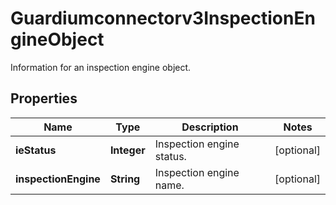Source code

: 

# Guardiumconnectorv3InspectionEngineObject

Information for an inspection engine object.

## Properties

| Name | Type | Description | Notes |
|------------ | ------------- | ------------- | -------------|
|**ieStatus** | **Integer** | Inspection engine status. |  [optional] |
|**inspectionEngine** | **String** | Inspection engine name. |  [optional] |



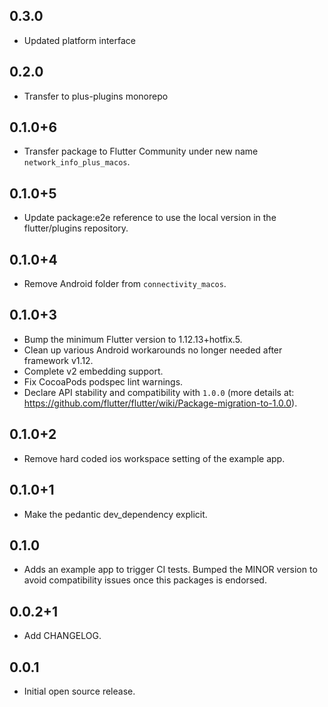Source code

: ## 0.3.0

- Updated platform interface

## 0.2.0

- Transfer to plus-plugins monorepo

## 0.1.0+6

- Transfer package to Flutter Community under new name `network_info_plus_macos`.

## 0.1.0+5

- Update package:e2e reference to use the local version in the flutter/plugins
  repository.

## 0.1.0+4

- Remove Android folder from `connectivity_macos`.

## 0.1.0+3

- Bump the minimum Flutter version to 1.12.13+hotfix.5.
- Clean up various Android workarounds no longer needed after framework v1.12.
- Complete v2 embedding support.
- Fix CocoaPods podspec lint warnings.
- Declare API stability and compatibility with `1.0.0` (more details at: https://github.com/flutter/flutter/wiki/Package-migration-to-1.0.0).

## 0.1.0+2

- Remove hard coded ios workspace setting of the example app.

## 0.1.0+1

- Make the pedantic dev_dependency explicit.

## 0.1.0

- Adds an example app to trigger CI tests. Bumped the MINOR version to
  avoid compatibility issues once this packages is endorsed.

## 0.0.2+1

- Add CHANGELOG.

## 0.0.1

- Initial open source release.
========
Find every line of the data that includes the string "optional". Copy each of those lines.

▶ **Solution to this task**
|**ieStatus** | **Integer** | Inspection engine status. |  [optional] |
|**inspectionEngine** | **String** | Inspection engine name. |  [optional] |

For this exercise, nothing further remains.